Private First Class David George Callahan
- Unit: 1st Infantry Division, 26th Infantry Regiment
- Service Number: 31233273
- Date of Birth: December 7, 1920
- Entered the Military: November 16, 1942
- Date of Death: June 7, 1944
- Hometown: Boston, Massachusetts
- Place of Death: Formigny, France
- Award(s): Purple Heart
- Cemetery: Plot J, Row 5, Grave 28. Normandy American Cemetery, Colleville-sur-Mer, France
Mentored by Ilyse Mahoney
Stoneham High School
David G. Callahan was born in Boston on December 7, 1921, and was adopted by Mr. and Mrs. George E. Johnson of Stoneham, Massachusetts. Callahan graduated from Stoneham High School in 1939 and attended college for two years. From 1940 to 1941, at the age of 20, he worked primarily as a farmer. In 1943, he was employed at a rubber factory, assisting the war effort like many of his fellow patriots on the home front.

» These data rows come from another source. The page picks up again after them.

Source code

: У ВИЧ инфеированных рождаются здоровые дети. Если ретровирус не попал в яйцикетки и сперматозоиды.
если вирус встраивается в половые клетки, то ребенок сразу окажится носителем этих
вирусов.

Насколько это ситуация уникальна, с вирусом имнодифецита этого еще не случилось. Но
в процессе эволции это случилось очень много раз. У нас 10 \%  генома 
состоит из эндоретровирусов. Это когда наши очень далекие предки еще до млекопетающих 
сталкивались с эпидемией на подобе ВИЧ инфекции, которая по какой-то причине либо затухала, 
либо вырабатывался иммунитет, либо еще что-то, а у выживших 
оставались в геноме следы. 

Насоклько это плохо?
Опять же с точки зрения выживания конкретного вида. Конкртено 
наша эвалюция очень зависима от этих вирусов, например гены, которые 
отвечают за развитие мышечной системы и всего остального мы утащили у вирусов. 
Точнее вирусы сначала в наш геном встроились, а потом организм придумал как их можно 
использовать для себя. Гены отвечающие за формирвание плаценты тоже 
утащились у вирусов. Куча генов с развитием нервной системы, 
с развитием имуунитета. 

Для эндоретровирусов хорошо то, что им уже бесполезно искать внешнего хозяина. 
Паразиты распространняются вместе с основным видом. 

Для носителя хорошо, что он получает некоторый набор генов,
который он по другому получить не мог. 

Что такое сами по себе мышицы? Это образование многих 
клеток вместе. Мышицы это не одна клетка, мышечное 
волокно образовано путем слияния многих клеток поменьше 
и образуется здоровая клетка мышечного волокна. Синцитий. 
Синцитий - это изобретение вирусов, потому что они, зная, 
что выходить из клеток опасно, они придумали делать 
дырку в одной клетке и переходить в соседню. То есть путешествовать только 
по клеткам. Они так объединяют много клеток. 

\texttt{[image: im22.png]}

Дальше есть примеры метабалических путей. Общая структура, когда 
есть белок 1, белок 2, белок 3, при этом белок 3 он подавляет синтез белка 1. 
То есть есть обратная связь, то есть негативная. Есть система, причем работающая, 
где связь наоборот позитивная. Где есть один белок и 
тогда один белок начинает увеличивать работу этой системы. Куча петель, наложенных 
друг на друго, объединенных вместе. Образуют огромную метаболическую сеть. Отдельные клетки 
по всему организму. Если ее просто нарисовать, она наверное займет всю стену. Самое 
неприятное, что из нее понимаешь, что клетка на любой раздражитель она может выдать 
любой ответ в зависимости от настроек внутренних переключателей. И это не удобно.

Callahan enlisted in the U.S. military on November 16, 1942, in Boston alongside his three brothers: Arthur Palos and Charles J. McIntyre, both adopted sons of the Johnson’s, and his biological brother, John E. Callahan. While it is a tragedy to lose a child, it is also a great honor to have multiple sons readily embark on a crusade for universal liberty and democracy. Naturally, the brothers truly exemplify the American spirit and sincere dedication that propelled the Allies to eventual success. By enlisting and serving together, they forged a unique bond. This unparalleled comradeship can be only be found among the tattered, battle-hardened soldiers of war who are tirelessly fighting to maintain our ultimate freedom.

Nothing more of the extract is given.